In the match against Geelong, at the Junction Oval, on 9 September 1922, he scored 10 goals, 2 behinds (one of his kicks hit the post) from 12 attempts.

===Ormond Amateurs (MAFA)===
Later played amateur football for Ormond Amateur Football Club in the Metropolitan Amateur Football Association (MAFA) from 1924 to 1929.

=="Long Dave" McNamara==
Renowned for the extreme distance, he routinely covered with both his place kicks and his drop kicks he was widely known as "Long Dave" McNamara.

===75 yards and 84 yards===
On 19 May 1923, in his last VFL season, McNamara was best on the ground when St Kilda defeated Collingwood 10.9 (69) to 6.12 (48) at the Junction Oval. During the match, he kicked two (light-wind-assisted) long-distance goals with place kicks: one in the second quarter, and one in the last quarter. The two goals were later measured to have been kicked from 75 yards (69.6 metres) and 84 yards (76.8 metres) from goal, respectively; and, based upon the reports that "when it passed through [the goals] the ball was high over the heads of the defenders", there's no doubt that the first goal's kick covered far more than 75 yards.

===93 yards===
Also, during that same match, another of McNamara's place kicks for goal missed; this extraordinary kick was later (accurately) measured from its placement to the spot upon which it landed, and was found to be 93 yards (85 metres). This is one of the longest recorded kick of a football in VFL history.

==="World record": 86 yards, 1 foot===
While McNamara's long-distance kicks were extraordinary, and given that the majority of them were made during actual matches, it is clear that they were not made under the strictest competition performance and measurement conditions.

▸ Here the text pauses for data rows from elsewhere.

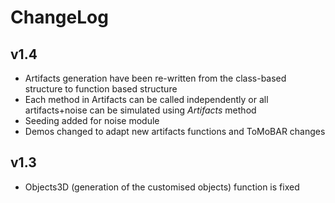# ChangeLog

## v1.4

* Artifacts generation have been re-written from the class-based structure to function based structure
* Each method in Artifacts can be called independently or all artifacts+noise can be simulated using _Artifacts_ method
* Seeding added for noise module
* Demos changed to adapt new artifacts functions and ToMoBAR changes

## v1.3

* Objects3D (generation of the customised objects) function is fixed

On one occasion, however, his efforts were formally measured under the strictest competition conditions; and, on Thursday, 9 October 1913, he set what was, at the time, the "official" world place-kick record, at the Royal Launceston Show, kicking a distance of 86 yards 1 foot (79 metres).

==After football==
===St Klda Football Club===
Served as a St Kilda committeeman, vice-president and later president.

===Racehorse trainer===
Following his retirement from football, McNamara established himself in a new career as a racehorse trainer, which he continued until about 1958. His period in the racing industry included serving as president with the Victorian Trainers' Association.

==Death==
He died on 15 August 1967, aged 80.

==Recognition==
===Australian Football Hall of Fame===
In 1996, he was one of the inaugural inductees into the Australian Football Hall of Fame.

===St Kilda's Team of the century===
In 2003, he was selected as the forward-pocket ruckman in the St Kilda Football Club Team of the Century.

===St Kilda's Hall of Fame===
In 2003, he was one of the inaugural inductees into the St Kilda Football Club's Hall of Fame.